WORK REQUIRED — All of the data that follows should be retyped exactly, please, except the pictures.

TASK DATA —
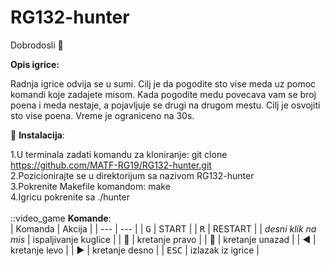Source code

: # RG132-hunter

Dobrodosli :bear:

**Opis igrice:**

Radnja igrice odvija se u sumi. Cilj je da pogodite sto vise meda uz pomoc komandi koje zadajete misom. Kada pogodite medu povecava vam se broj poena i meda nestaje, a pojavljuje se drugi na drugom mestu. Cilj je osvojiti sto vise poena. Vreme je ograniceno na 30s.

:wrench: **Instalacija**:

1.U terminala zadati komandu za kloniranje: git clone https://github.com/MATF-RG19/RG132-hunter.git<br/>
2.Pozicionirajte se u direktorijum sa nazivom RG132-hunter<br/>
3.Pokrenite Makefile komandom: make<br/>
4.Igricu pokrenite sa ./hunter<br/>
<br/>
::video_game **Komande**:<br/>
| Komanda | Akcija |
| --- | --- |
| <kbd>G</kbd>  | START |
| <kbd>R</kbd>  | RESTART |
| <em>desni klik na mis</em>  | ispaljivanje kuglice | 
| :arrow_up_small:  |	kretanje pravo |
| :arrow_down_small:  |	kretanje unazad |
| :arrow_backward:  |	kretanje levo |
| :arrow_forward: | kretanje desno |
| <kbd>ESC</kbd>  | izlazak iz igrice |
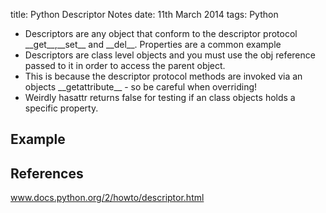 title: Python Descriptor Notes
date: 11th March 2014
tags: Python

- Descriptors are any object that conform to the descriptor protocol \_\_get\_\_,\_\_set\_\_ and \_\_del\_\_. Properties are a common example
- Descriptors are class level objects and you must use the obj reference passed to it in order to access the parent object.
- This is because the descriptor protocol methods are invoked via an objects \_\_getattribute\_\_ - so be careful when overriding!
- Weirdly hasattr returns false for testing if an class objects holds a specific 
property.

## Example 
<script src="https://gist.github.com/ash30/cca24018f5153cf51b8c674d3fb94f5f.js"></script>

## References  

<a href="www.docs.python.org/2/howto/descriptor.html">www.docs.python.org/2/howto/descriptor.html</a>


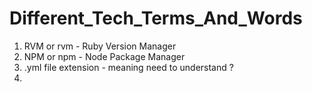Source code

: # Different_Tech_Terms_And_Words

1. RVM or rvm - Ruby Version Manager
2. NPM or npm - Node Package Manager
3. .yml file extension - meaning need to understand ?
4. 
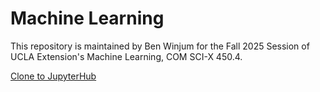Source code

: # Machine Learning 

This repository is maintained by Ben Winjum for the Fall 2025 Session of UCLA Extension's Machine Learning, COM SCI-X 450.4.

[Clone to JupyterHub](https://uclaext-jupyterhub.nrp-nautilus.io/hub/user-redirect/git-pull?repo=https%3A%2F%2Fuclaext-jupyterhub.nrp-nautilus.io&urlpath=lab%2Ftree%2Fuclaext-jupyterhub.nrp-nautilus.io%2F&branch=main)
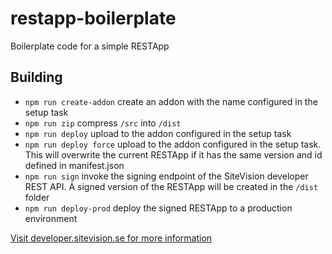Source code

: # restapp-boilerplate

Boilerplate code for a simple RESTApp

## Building

- `npm run create-addon` create an addon with the name configured in the setup task
- `npm run zip` compress `/src` into `/dist`
- `npm run deploy` upload to the addon configured in the setup task
- `npm run deploy force` upload to the addon configured in the setup task. This will overwrite the current RESTApp if it has the same version and id defined in manifest.json
- `npm run sign` invoke the signing endpoint of the SiteVision developer REST API. A signed version of the RESTApp will be created in the `/dist` folder
- `npm run deploy-prod` deploy the signed RESTApp to a production environment

[Visit developer.sitevision.se for more information](https://developer.sitevision.se)
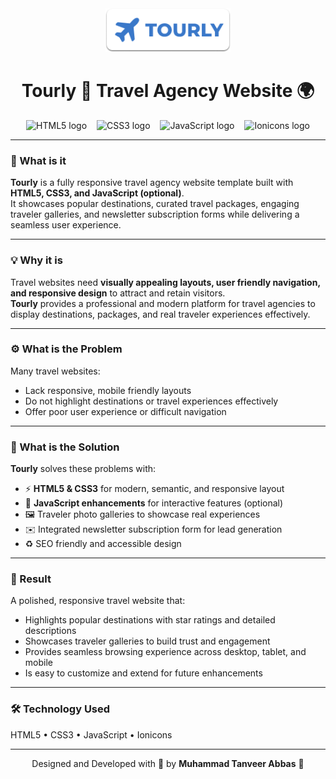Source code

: <div align="center">

<img src="./readme-images/project-logo.png" alt="Tourly Logo" width="200" />

<br/>

<h1 align="center">Tourly 🛬 Travel Agency Website 🌍</h1>

<div align="center">
  <img src="https://img.shields.io/badge/HTML5-E34F26?logo=html5&logoColor=white&style=for-the-badge" height="40" alt="HTML5 logo" style="margin-right:12px;" />
  <img src="https://img.shields.io/badge/CSS3-1572B6?logo=css3&logoColor=white&style=for-the-badge" height="40" alt="CSS3 logo" style="margin-right:12px;" />
  <img src="https://img.shields.io/badge/JavaScript-F7DF1E?logo=javascript&logoColor=black&style=for-the-badge" height="40" alt="JavaScript logo" />
  <img src="https://img.shields.io/badge/Ionicons-4889FF?logo=ionic&logoColor=white&style=for-the-badge" height="40" alt="Ionicons logo" style="margin-left:12px;" />
</div>

</div>

---

### 🧠 What is it

**Tourly** is a fully responsive travel agency website template built with **HTML5, CSS3, and JavaScript (optional)**.  
It showcases popular destinations, curated travel packages, engaging traveler galleries, and newsletter subscription forms while delivering a seamless user experience.

---

### 💡 Why it is

Travel websites need **visually appealing layouts, user friendly navigation, and responsive design** to attract and retain visitors.  
**Tourly** provides a professional and modern platform for travel agencies to display destinations, packages, and real traveler experiences effectively.

---

### ⚙️ What is the Problem

Many travel websites:

- Lack responsive, mobile friendly layouts  
- Do not highlight destinations or travel experiences effectively  
- Offer poor user experience or difficult navigation

---

### 🧩 What is the Solution

**Tourly** solves these problems with:

- ⚡ **HTML5 & CSS3** for modern, semantic, and responsive layout  
- 🎨 **JavaScript enhancements** for interactive features (optional)  
- 🖼️ Traveler photo galleries to showcase real experiences  
- ✉️ Integrated newsletter subscription form for lead generation  
- ♻️ SEO friendly and accessible design

---

### 🚀 Result

A polished, responsive travel website that:

- Highlights popular destinations with star ratings and detailed descriptions  
- Showcases traveler galleries to build trust and engagement  
- Provides seamless browsing experience across desktop, tablet, and mobile  
- Is easy to customize and extend for future enhancements

---

### 🛠️ Technology Used

HTML5 • CSS3 • JavaScript • Ionicons

---

<div align="center">

Designed and Developed with 🧠 by **Muhammad Tanveer Abbas** 🌟

</div>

SOLUTION TO THE EXERCISE —
Source code

: # RG132-hunter

Dobrodosli :bear:

**Opis igrice:**

Radnja igrice odvija se u sumi. Cilj je da pogodite sto vise meda uz pomoc komandi koje zadajete misom. Kada pogodite medu povecava vam se broj poena i meda nestaje, a pojavljuje se drugi na drugom mestu. Cilj je osvojiti sto vise poena. Vreme je ograniceno na 30s.

:wrench: **Instalacija**:

1.U terminala zadati komandu za kloniranje: git clone https://github.com/MATF-RG19/RG132-hunter.git<br/>
2.Pozicionirajte se u direktorijum sa nazivom RG132-hunter<br/>
3.Pokrenite Makefile komandom: make<br/>
4.Igricu pokrenite sa ./hunter<br/>
<br/>
::video_game **Komande**:<br/>
| Komanda | Akcija |
| --- | --- |
| <kbd>G</kbd>  | START |
| <kbd>R</kbd>  | RESTART |
| <em>desni klik na mis</em>  | ispaljivanje kuglice | 
| :arrow_up_small:  |	kretanje pravo |
| :arrow_down_small:  |	kretanje unazad |
| :arrow_backward:  |	kretanje levo |
| :arrow_forward: | kretanje desno |
| <kbd>ESC</kbd>  | izlazak iz igrice |
 title: Python Descriptor Notes
date: 11th March 2014
tags: Python

- Descriptors are any object that conform to the descriptor protocol \_\_get\_\_,\_\_set\_\_ and \_\_del\_\_. Properties are a common example
- Descriptors are class level objects and you must use the obj reference passed to it in order to access the parent object.
- This is because the descriptor protocol methods are invoked via an objects \_\_getattribute\_\_ - so be careful when overriding!
- Weirdly hasattr returns false for testing if an class objects holds a specific 
property.

## Example 
<script src="https://gist.github.com/ash30/cca24018f5153cf51b8c674d3fb94f5f.js"></script>

## References  

<a href="www.docs.python.org/2/howto/descriptor.html">www.docs.python.org/2/howto/descriptor.html</a>


Source code

: # Different_Tech_Terms_And_Words

1. RVM or rvm - Ruby Version Manager
2. NPM or npm - Node Package Manager
3. .yml file extension - meaning need to understand ?
4. 
Source code

: # Machine Learning 

This repository is maintained by Ben Winjum for the Fall 2025 Session of UCLA Extension's Machine Learning, COM SCI-X 450.4.

[Clone to JupyterHub](https://uclaext-jupyterhub.nrp-nautilus.io/hub/user-redirect/git-pull?repo=https%3A%2F%2Fuclaext-jupyterhub.nrp-nautilus.io&urlpath=lab%2Ftree%2Fuclaext-jupyterhub.nrp-nautilus.io%2F&branch=main)
Source code

: # restapp-boilerplate

Boilerplate code for a simple RESTApp

## Building

- `npm run create-addon` create an addon with the name configured in the setup task
- `npm run zip` compress `/src` into `/dist`
- `npm run deploy` upload to the addon configured in the setup task
- `npm run deploy force` upload to the addon configured in the setup task. This will overwrite the current RESTApp if it has the same version and id defined in manifest.json
- `npm run sign` invoke the signing endpoint of the SiteVision developer REST API. A signed version of the RESTApp will be created in the `/dist` folder
- `npm run deploy-prod` deploy the signed RESTApp to a production environment

[Visit developer.sitevision.se for more information](https://developer.sitevision.se)
Source code

: <div align="center">

<img src="./readme-images/project-logo.png" alt="Tourly Logo" width="200" />

<br/>

<h1 align="center">Tourly 🛬 Travel Agency Website 🌍</h1>

<div align="center">
  <img src="https://img.shields.io/badge/HTML5-E34F26?logo=html5&logoColor=white&style=for-the-badge" height="40" alt="HTML5 logo" style="margin-right:12px;" />
  <img src="https://img.shields.io/badge/CSS3-1572B6?logo=css3&logoColor=white&style=for-the-badge" height="40" alt="CSS3 logo" style="margin-right:12px;" />
  <img src="https://img.shields.io/badge/JavaScript-F7DF1E?logo=javascript&logoColor=black&style=for-the-badge" height="40" alt="JavaScript logo" />
  <img src="https://img.shields.io/badge/Ionicons-4889FF?logo=ionic&logoColor=white&style=for-the-badge" height="40" alt="Ionicons logo" style="margin-left:12px;" />
</div>

</div>

---

### 🧠 What is it

**Tourly** is a fully responsive travel agency website template built with **HTML5, CSS3, and JavaScript (optional)**.  
It showcases popular destinations, curated travel packages, engaging traveler galleries, and newsletter subscription forms while delivering a seamless user experience.

---

### 💡 Why it is

Travel websites need **visually appealing layouts, user friendly navigation, and responsive design** to attract and retain visitors.  
**Tourly** provides a professional and modern platform for travel agencies to display destinations, packages, and real traveler experiences effectively.

---

### ⚙️ What is the Problem

Many travel websites:

- Lack responsive, mobile friendly layouts  
- Do not highlight destinations or travel experiences effectively  
- Offer poor user experience or difficult navigation

---

### 🧩 What is the Solution

**Tourly** solves these problems with:

- ⚡ **HTML5 & CSS3** for modern, semantic, and responsive layout  
- 🎨 **JavaScript enhancements** for interactive features (optional)  
- 🖼️ Traveler photo galleries to showcase real experiences  
- ✉️ Integrated newsletter subscription form for lead generation  
- ♻️ SEO friendly and accessible design

---

### 🚀 Result

A polished, responsive travel website that:

- Highlights popular destinations with star ratings and detailed descriptions  
- Showcases traveler galleries to build trust and engagement  
- Provides seamless browsing experience across desktop, tablet, and mobile  
- Is easy to customize and extend for future enhancements

---

### 🛠️ Technology Used

HTML5 • CSS3 • JavaScript • Ionicons

---

<div align="center">

Designed and Developed with 🧠 by **Muhammad Tanveer Abbas** 🌟

</div>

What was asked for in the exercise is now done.